As for snakes and other reptiles that at times bask in the sun, their inner epidermis is protected from UV rays via their scales, which also function to help retain moisture underneath, among other things. For these animals, they would typically die from overheating before any threat of sunburn became a problem.
- How the Sun Burns Your Skin and How Sunscreen Prevents This
- Do Egg White Really Make a Good Burn Treatment?
- The Truth About Snakebites and Sucking Out the Venom
- Is Aloe Vera Really Good For Your Skin?
- The Curious Case of Sun Sneezing
- A review published in JAMA Dermatology in January of 2014 showed that exposure to the UV wavelengths associated with indoor tanning beds account for nearly twice as many skin cancer diagnosis as smoking does lung cancer in the United States- about 400,000 annually for tanning beds, compared to 200,000 from smoking. Further, even just one tanning bed session increases your risk of getting melanoma- the deadliest form of skin cancer- by 75%. This is why the American Medical Association, the American Academy of Pediatrics, the American Academy of Dermatology, the Skin Cancer Foundation, and the World Health Organization have all called on every state to ban children under 18 from using tanning salons.

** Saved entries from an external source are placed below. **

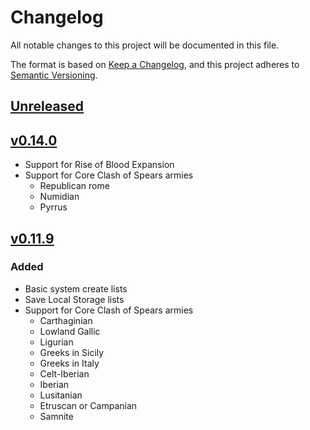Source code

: # Changelog

All notable changes to this project will be documented in this file.

The format is based on [Keep a Changelog](https://keepachangelog.com/en/1.0.0/),
and this project adheres to [Semantic Versioning](https://semver.org/spec/v2.0.0.html).

## [Unreleased]

## [v0.14.0]

- Support for Rise of Blood Expansion
- Support for Core Clash of Spears armies
  - Republican rome
  - Numidian
  - Pyrrus

## [v0.11.9]

### Added

- Basic system create lists
- Save Local Storage lists
- Support for Core Clash of Spears armies
  - Carthaginian
  - Lowland Gallic
  - Ligurian
  - Greeks in Sicily
  - Greeks in Italy
  - Celt-Iberian
  - Iberian
  - Lusitanian
  - Etruscan or Campanian
  - Samnite

[Unreleased]: https://github.com/juananmuxed/cod-sheet-creator/compare/v0.14.0...HEAD
[v0.14.0]: https://github.com/juananmuxed/cod-sheet-creator/releases/tag/v0.14.0
[v0.11.9]: https://github.com/juananmuxed/cod-sheet-creator/releases/tag/v0.11.9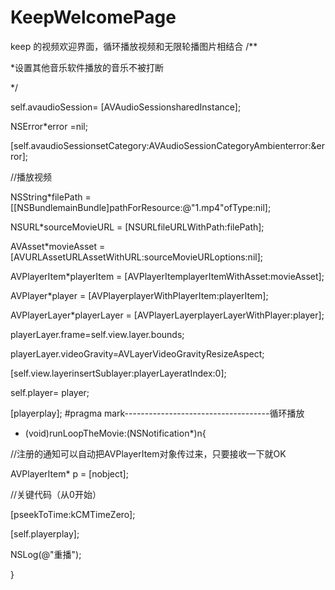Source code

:# KeepWelcomePage
keep 的视频欢迎界面，循环播放视频和无限轮播图片相结合
/**

*设置其他音乐软件播放的音乐不被打断

*/

self.avaudioSession= [AVAudioSessionsharedInstance];

NSError*error =nil;

[self.avaudioSessionsetCategory:AVAudioSessionCategoryAmbienterror:&error];

//播放视频

NSString*filePath = [[NSBundlemainBundle]pathForResource:@"1.mp4"ofType:nil];

NSURL*sourceMovieURL = [NSURLfileURLWithPath:filePath];

AVAsset*movieAsset = [AVURLAssetURLAssetWithURL:sourceMovieURLoptions:nil];

AVPlayerItem*playerItem = [AVPlayerItemplayerItemWithAsset:movieAsset];

AVPlayer*player = [AVPlayerplayerWithPlayerItem:playerItem];

AVPlayerLayer*playerLayer = [AVPlayerLayerplayerLayerWithPlayer:player];

playerLayer.frame=self.view.layer.bounds;

playerLayer.videoGravity=AVLayerVideoGravityResizeAspect;

[self.view.layerinsertSublayer:playerLayeratIndex:0];

self.player= player;

[playerplay];
#pragma mark------------------------------------循环播放

- (void)runLoopTheMovie:(NSNotification*)n{

//注册的通知可以自动把AVPlayerItem对象传过来，只要接收一下就OK

AVPlayerItem* p = [nobject];

//关键代码（从0开始）

[pseekToTime:kCMTimeZero];

[self.playerplay];

NSLog(@"重播");

}
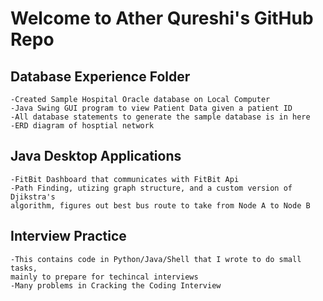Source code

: # Welcome to Ather Qureshi's GitHub Repo

## Database Experience Folder
    -Created Sample Hospital Oracle database on Local Computer
    -Java Swing GUI program to view Patient Data given a patient ID
	-All database statements to generate the sample database is in here
	-ERD diagram of hosptial network

## Java Desktop Applications
    -FitBit Dashboard that communicates with FitBit Api 
    -Path Finding, utizing graph structure, and a custom version of Djikstra's
    algorithm, figures out best bus route to take from Node A to Node B

## Interview Practice
    -This contains code in Python/Java/Shell that I wrote to do small tasks, 
    mainly to prepare for techincal interviews
    -Many problems in Cracking the Coding Interview

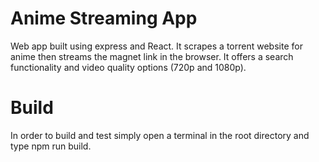 # Anime Streaming App

Web app built using express and React. It scrapes a torrent website for anime then streams the magnet link in the browser. It offers a search functionality and video quality options (720p and 1080p). 


# Build
In order to build and test simply open a terminal in the root directory and type npm run build.
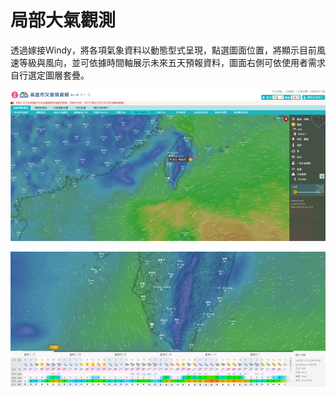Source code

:# 局部大氣觀測

透過嫁接Windy，將各項氣象資料以動態型式呈現，點選圖面位置，將顯示目前風速等級與風向，並可依據時間軸展示未來五天預報資料，圖面右側可依使用者需求自行選定圖層套疊。

![1568255058634](../assets/1568255058634.png)

![1568255062573](../assets/1568255062573.png)
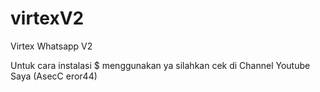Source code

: # virtexV2
Virtex Whatsapp V2

Untuk cara instalasi $ menggunakan ya silahkan cek di Channel Youtube Saya (AsecC eror44)
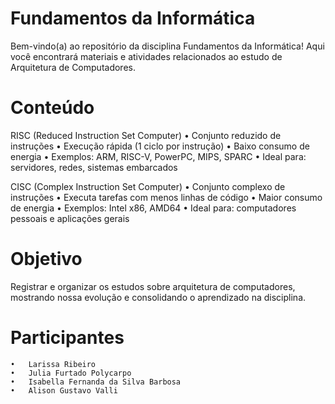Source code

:  # Fundamentos da Informática 
Bem-vindo(a) ao repositório da disciplina Fundamentos da Informática!
Aqui você encontrará materiais e atividades relacionados ao estudo de Arquitetura de Computadores.

 # Conteúdo

 RISC (Reduced Instruction Set Computer)
	•	Conjunto reduzido de instruções
	•	Execução rápida (1 ciclo por instrução)
	•	Baixo consumo de energia
	•	Exemplos: ARM, RISC-V, PowerPC, MIPS, SPARC
	•	Ideal para: servidores, redes, sistemas embarcados

 CISC (Complex Instruction Set Computer)
	•	Conjunto complexo de instruções
	•	Executa tarefas com menos linhas de código
	•	Maior consumo de energia
	•	Exemplos: Intel x86, AMD64
	•	Ideal para: computadores pessoais e aplicações gerais
 

 # Objetivo

Registrar e organizar os estudos sobre arquitetura de computadores, mostrando nossa evolução e consolidando o aprendizado na disciplina.

# Participantes
	•	Larissa Ribeiro
	•	Julia Furtado Polycarpo
	•	Isabella Fernanda da Silva Barbosa
	•	Alison Gustavo Valli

- Skin cancer is the most common form diagnosed in the United States, outpacing the incidence of colon, breast, lung and prostate combined. Nearly 90% of non-melanoma skin cancers are correlated with sun exposure.
- In 2011, more than 70,000 people (over 41,000 men and 29,000 women) in the U.S. were diagnosed with melanomas, from which more than 12,000 died. In total, each year almost 5 million people are treated in the United States for all skin cancers. It is estimated that 1 in 5 Americans will develop skin cancer at some point in their lives.
- The rarely fatal basal cell carcinoma is the most commonly diagnosed skin cancer, with nearly 3 million found each year.
- The American Academy of Dermatology (AAD) recommends that everyone (regardless of heritage and pigmentation) use a sunscreen whenever they will be outdoors for any length of time (even if it’s cloudy). Broad-spectrum protection for both UVA and UVB is also recommended, and it should be at least of a Sun Protection Factor (SPF) of 30 and also water-resistant. (See: The Meaning of SPF) Sunscreen should be re-applied every two hours, and after exposure to water (either via swimming or sweating). Furthermore, even with sunscreen, dermatologists caution that people should still wear protective clothing and seek shade whenever possible.
- All that said, sunscreen use combined with more sedentary, indoor lifestyles has led to a crisis of vitamin D deficiency in the United States. According to the Centers for Disease Control (CDC), one-third of Americans are either seriously deficient or at-risk, and some studies have even found that 70% of breastfed babies were lacking in vitamin D. In addition, people with darker skin, including African Americans and Hispanics, have been found to be two to three times more likely to be deficient (due to less absorption) than lighter-skinned folks. Low vitamin D increases the risk of colon and breast cancer as well as heart disease, and some studies have indicated that 13% of deaths in the U.S. are associated with insufficient vitamin D3. Many believe vitamin D deficiency also contributes to the development of metabolic disease, obesity, high blood pressure and other infections. So is it a choice between skin cancer and the health problems associated with vitamin D deficiency? Not really, as there’s a simple solution- take a good quality vitamin D supplement daily. How much should you be getting? The Institute of Medicine of the National Academies recommends that all people between 1 and 70 years should have an intake 600 IU of vitamin D each day (and 800 IU for those over 70).